The nightmare didn’t end there. As his bank loan matured in
October, Mao had to borrow from friends, relatives and loan sharks
to pay back the debt so his home wouldn’t be seized. Now he’s
seeking to sell his 2 million-yuan home to pay off his borrowings.
No buyer has shown interest, he said.
Spreading Gloom
The gloom has spread as far away as Baotou in Inner Mongolia, a
region in northern China known for its rich resources of coal,
iron ore and rare-earth metals.
Wei Gang, who owns the largest property developer in the city,
hung himself at a hotel in June after amassing about 700 million
yuan of debt, twice the assets he controlled, the National
Business Daily reported. Wei promised an interest rate of more
than 5 percent a month to his lenders, most of whom had borrowed
money from others at a monthly rate of 2 percent to 3 percent, the
paper said.
About one in 10 households in Baotou, a city of 2.5 million
people, still have savings in the underground banking system,
earning 1 percent to 1.5 percent a month, according to Ma Weimin,
deputy head of the Baotou Federation of Industry & Commerce.
That’s half of what they earned when China experienced a credit
crunch eight months ago.
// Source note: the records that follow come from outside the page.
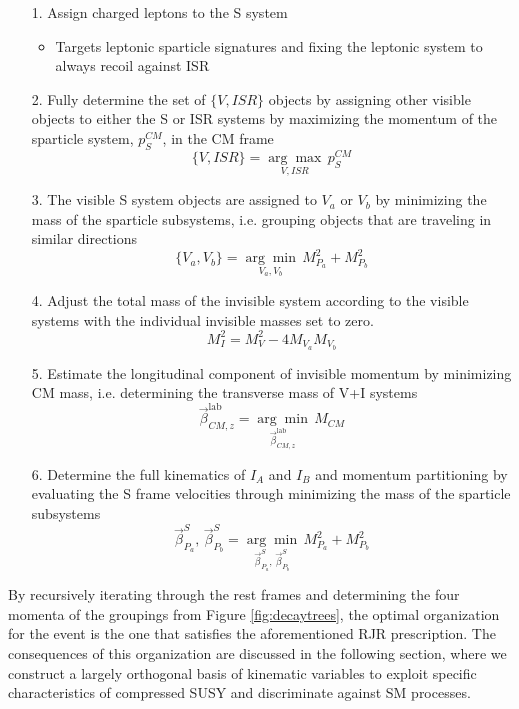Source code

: \begin{itemize}
\item[1.] Assign charged leptons to the S system
\begin{itemize}
	\item Targets leptonic sparticle signatures and fixing the leptonic system to always recoil against ISR
\end{itemize}
\item[2.] Fully determine the set of $\{V,ISR\}$ objects by assigning other visible objects to either the S or ISR systems by maximizing the momentum of the sparticle system, $p_S^{CM}$, in the CM frame
\begin{equation}
\{V,ISR\} =  \underset{V,ISR}{\arg\max} \, p_S^{CM}
\end{equation}
\item[3.] The visible S system objects are assigned to $V_a$ or $V_b$ by minimizing the mass of the sparticle subsystems, i.e. grouping objects that are traveling in similar directions
\begin{equation}
\{V_a,V_b\} = \underset{V_a,V_b}{\arg\min} \, M_{P_a}^2 + M_{P_b}^2
\end{equation}
\item[4.] Adjust the total mass of the invisible system according to the visible systems with the individual invisible masses set to zero.
\begin{equation}
M_I^2 = M_V^2 - 4M_{V_a}M_{V_b}
\end{equation}
\item[5.] Estimate the longitudinal component of invisible momentum by minimizing CM mass, i.e. determining the transverse mass of V+I systems
\begin{equation}
 \vec{\beta}_{CM,z}^{\text{lab}} = \underset{\vec{\beta}_{CM,z}^{\text{lab}} } {\arg\min} \, M_{CM}
\end{equation}
\item[6.] Determine the full kinematics of $I_A$ and $I_B$ and momentum partitioning  by evaluating the S frame velocities through minimizing the mass of the sparticle subsystems
\begin{equation}
\vec{\beta}_{P_a}^S, \, \vec{\beta}_{P_b}^S = \underset{\vec{\beta}_{P_a}^S, \, \vec{\beta}_{P_b}^S}{\arg\min} \, M_{P_a}^2 + M_{P_b}^2
\end{equation}
\end{itemize}

By recursively iterating through the rest frames and determining the four momenta of the groupings from Figure \ref{fig:decaytrees}, the optimal organization for the event is the one that satisfies the aforementioned RJR prescription. The consequences of this organization are discussed in the following section, where we construct a largely orthogonal basis of kinematic variables to exploit specific characteristics of compressed SUSY and discriminate against SM processes.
The total amount in shadow banking in
Baotou is about 30 billion yuan, or 25 percent of the city’s
official loan market, he said.
Unusual Greeting
In Erdos, about 150 kilometers (93 miles) south of Baotou, 80
percent of housing-construction projects are halted after home
prices tumbled to 3,000 yuan per square meter from a record 20,000
yuan per square meter, Caijing magazine reported Sept. 3. The
biggest source of funds was private lending, and as defaults
surged this year people began greeting each other by asking how
much savings they were able to retrieve from their shadow- banking
investments, the report said.
The Chinese government has been stepping up efforts to regulate
underground lending and guide private capital toward serving the
economy instead of speculating on real estate and commodities.
Since the State Council, China’s cabinet, selected Wenzhou for a
trial program in March, it has allowed the nation’s private
investors into some state-controlled strategic industries,
including health care, railways, telecommunications, water
resources and banking.
Deposit Flight
The central bank in June gave banks more freedom over pricing by
allowing them to pay 1.1 times the benchmark deposit rate of 3
percent annually to retain savers.
Still, households and families nationwide withdrew 500.6 billion
yuan of saving from banks in July, or 0.6 percent of the total.
Chinese savers seeking higher returns have triggered swings in
deposits during the past year as they’ve shifted funds among
savings accounts, higher-yielding wealth-management products and
shadow-banking investments.
About 619 million yuan of capital has been registered at the
Wenzhou Private Lending Registration Center, which was set up in
April to help control shadow lending by matching individuals
holding excess capital with small businesses in need of funds. As
of July, less than 10 percent of that was loaned out, even with
collateral, according to the city government.
While China’s savings rate of more than 50 percent of gross
domestic product is the highest among major economies, exceeding
India’s 34 percent and 12 percent in the U.S., according to a June
2010 Bank for International Settlements report, people have few
legitimate investment options for their deposits.
Inadequate Pensions
Retirees such as He can’t take advantage of annuities, IRAs or
other such products to derive income in their old age. China’s
pension program, like Social Security in the U.S., typically
provides payments that don’t meet monthly expenses.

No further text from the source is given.